Professor Robertson, who has criticized the various choice-of-law rules that have been used in admiralty cases, has proposed a choice-of-law approach of his own. This may be characterized as a two-track approach because one set of rules applies to actions in federal courts and another set applies to actions in state courts.150 Under this approach, federal courts should not apply state law if the issue is controlled by an Act of Congress, is procedural, conflicts with the general maritime law or if it “would significantly impair the free flow of maritime commerce.” State courts should not apply state law if the issue in the case is controlled by an Act of Congress or if it is controlled by a clear rule of the general maritime law. Explicit in the proposal is the proposition that state law is preempted by the general maritime law only where the federal rule is “clear” and not where it is “controversial,” “unclear” or “doubtfully applicable”.151 Also, state courts are bound to follow clear federal rules propounded not only by the Supreme Court but those issued by lower federal courts as well.152 The touchstone is clarity. He observes that a single federal decision may provide such clarity, whereas, in other situations, the law may be unclear despite the fact that there may be numerous decisions.

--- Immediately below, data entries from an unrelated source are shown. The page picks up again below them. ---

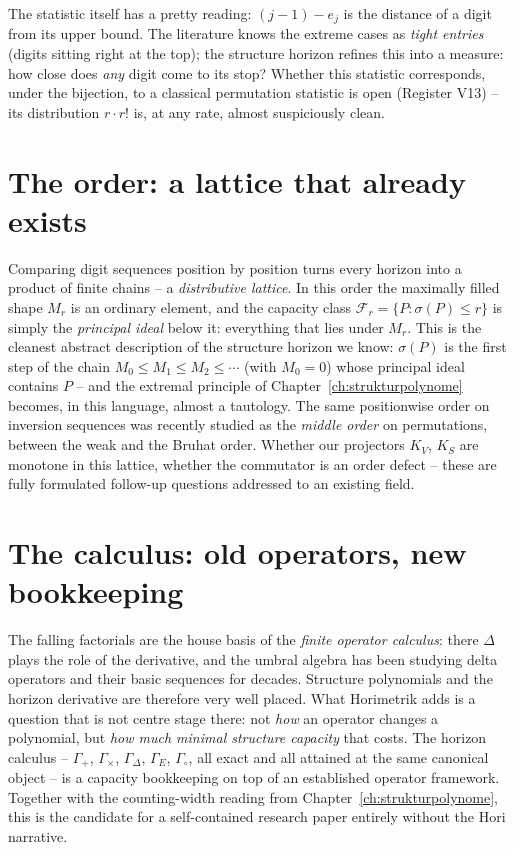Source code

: The statistic itself has a pretty reading: $(j{-}1)-e_j$ is the
distance of a digit from its upper bound. The literature knows the
extreme cases as \emph{tight entries} (digits sitting right at the
top); the structure horizon refines this into a measure: how close
does \emph{any} digit come to its stop? Whether this statistic
corresponds, under the bijection, to a classical permutation
statistic is open (Register V13) -- its distribution $r\cdot r!$
is, at any rate, almost suspiciously clean.

\section{The order: a lattice that already exists}

Comparing digit sequences position by position turns every horizon
into a product of finite chains -- a \emph{distributive lattice}.
In this order the maximally filled shape $M_r$ is an ordinary
element, and the capacity class
$\mathcal F_r=\{P:\sigma(P)\le r\}$ is simply the
\emph{principal ideal} below it: everything that lies under $M_r$.
This is the cleanest abstract description of the structure horizon
we know: $\sigma(P)$ is the first step of the chain
$M_0\le M_1\le M_2\le\cdots$ (with $M_0=0$) whose principal ideal
contains $P$ -- and the extremal principle of
Chapter~\ref{ch:strukturpolynome} becomes, in this language,
almost a tautology. The same positionwise order on inversion
sequences was recently studied as the \emph{middle order} on
permutations, between the weak and the Bruhat order. Whether our
projectors $K_V$, $K_S$ are monotone in this lattice, whether the
commutator is an order defect -- these are fully formulated
follow-up questions addressed to an existing field.

\section{The calculus: old operators, new bookkeeping}

The falling factorials are the house basis of the \emph{finite
operator calculus}: there $\Delta$ plays the role of the
derivative, and the umbral algebra has been studying delta
operators and their basic sequences for decades. Structure
polynomials and the horizon derivative are therefore very well
placed. What Horimetrik adds is a question that is not centre
stage there: not \emph{how} an operator changes a polynomial, but
\emph{how much minimal structure capacity} that costs. The horizon
calculus -- $\Gamma_+$, $\Gamma_\times$, $\Gamma_\Delta$,
$\Gamma_E$, $\Gamma_\circ$, all exact and all attained at the same
canonical object -- is a capacity bookkeeping on top of an
established operator framework. Together with the counting-width
reading from Chapter~\ref{ch:strukturpolynome}, this is the
candidate for a self-contained research paper entirely without the
Hori narrative.

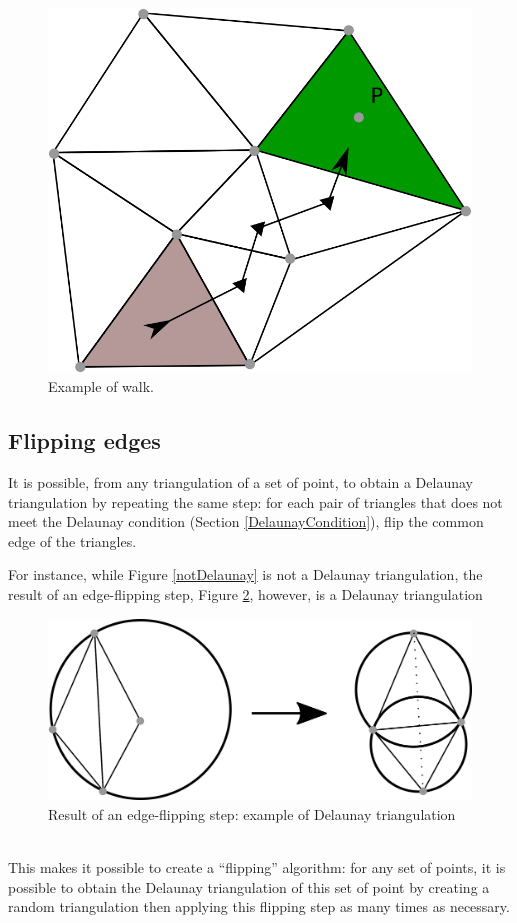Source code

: \documentclass[a4paper,10pt]{article}
\begin{document}
\begin{figure}
  \centering
\includegraphics[scale=1]{Walk}
  \caption{\label{walk} Example of walk.}
\end{figure}


\subsection{Flipping edges}

It is possible, from any triangulation of a set of point, to obtain a Delaunay triangulation by repeating the same step: for each pair of triangles that does not meet the Delaunay condition (Section \ref{DelaunayCondition}), flip the common edge of the triangles.

For instance, while Figure \ref{notDelaunay} is not a Delaunay triangulation, the result of an edge-flipping step, Figure \ref{DelaunayTriangulation}, however, is a Delaunay triangulation
\begin{figure}
\centering
\includegraphics[scale=1]{dessin1}
\caption{\label{DelaunayTriangulation} Result of an edge-flipping step: example of Delaunay triangulation}
\end{figure}\\
This makes it possible to create a ``flipping'' algorithm: for any set of points, it is possible to obtain the Delaunay triangulation of this set of point by creating a random triangulation then applying this flipping step as many times as necessary.
\end{document}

It is submitted that his approach to choice of law, like all the others, also has a subjective element. Furthermore, I believe it raises a serious constitutional issue because, in admiralty cases, state supreme courts, and, perhaps, even state legislatures would be bound by the decisions of lower federal courts. In no other area of law, not even in the area of constitutional law, is that the case.

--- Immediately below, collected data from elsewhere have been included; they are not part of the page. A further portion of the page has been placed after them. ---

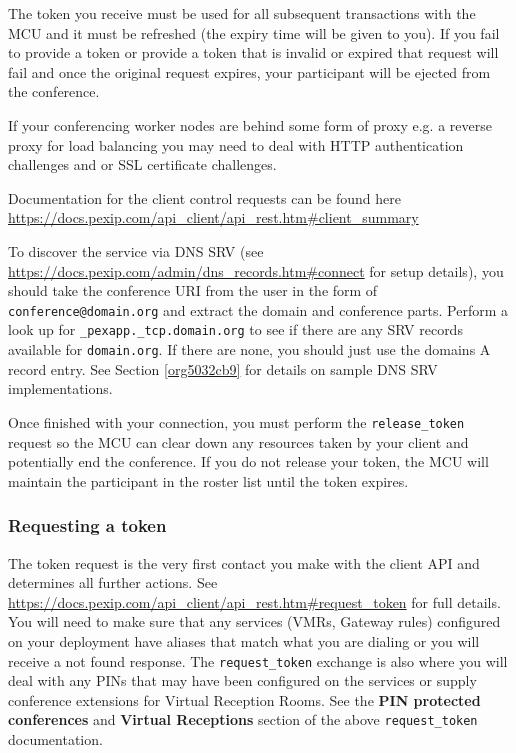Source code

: \documentclass[a4paper,11pt]{article}
\begin{document}
The token you receive must be used for all subsequent transactions
with the MCU and it must be refreshed (the expiry time will be given
to you).  If you fail to provide a token or provide a token that is
invalid or expired that request will fail and once the original
request expires, your participant will be ejected from the conference.

If your conferencing worker nodes are behind some form of proxy
e.g. a reverse proxy for load balancing you may need to deal with HTTP
authentication challenges and or SSL certificate challenges.

Documentation for the client control requests can be found here
\url{https://docs.pexip.com/api\_client/api\_rest.htm\#client\_summary}

To discover the service via DNS SRV (see
\url{https://docs.pexip.com/admin/dns\_records.htm\#connect} for setup
details), you should take the conference URI from the user in the form
of \texttt{conference@domain.org} and extract the domain and conference
parts.  Perform a look up for \texttt{\_pexapp.\_tcp.domain.org} to see if
there are any SRV records available for \texttt{domain.org}.  If there are
none, you should just use the domains A record entry.  See Section
\ref{org5032cb9} for details on sample DNS SRV implementations.

Once finished with your connection, you must perform the
\texttt{release\_token} request so the MCU can clear down any resources taken
by your client and potentially end the conference.  If you do not
release your token, the MCU will maintain the participant in the
roster list until the token expires.

\subsubsection{Requesting a token}
\label{sec:org5c623a7}

\label{org82b17a1}

The token request is the very first contact you make with the client
API and determines all further actions.  See
\url{https://docs.pexip.com/api\_client/api\_rest.htm\#request\_token} for full
details.  You will need to make sure that any services (VMRs, Gateway rules)
configured on your deployment have aliases that match what you are
dialing or you will receive a not found response.  The
\texttt{request\_token} exchange is also where you will deal with any PINs
that may have been configured on the services or supply conference
extensions for Virtual Reception Rooms.  See the \textbf{PIN protected
conferences} and \textbf{Virtual Receptions} section of the above
\texttt{request\_token} documentation.
\end{document}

His proposed approach is also bound to promote forum shopping. If a litigant prefers the state rule over what appears to be the federal rule in the place of suit, he would be encouraged to sue in state court and to try to persuade the state court that there is no “clear” federal rule. If the litigant preferred the federal rule in the place where suit is brought, then he would sue in federal court. Likewise, the proposal would not promote uniformity because, in identical situations, state law may apply to litigants who sue in state court and, perhaps, a different rule would apply to litigants who sue in federal court. Finally, his approach denies state courts any role in the creation of general maritime law.153 Professor Robertson believes that state courts can only make state law; they cannot formulate rules of general maritime law. I disagree. Admittedly, no decision of a state court that purports to formulate a rule of general maritime law is binding on any federal court or on a court of any other state. But similarly, no decision of a United States District Court is binding on any federal court, not even on judges within the same judicial district. Currently, decisions of federal courts, other than the Supreme Court of the United States, are not binding precedents on state courts, although Professor Robertson would change this.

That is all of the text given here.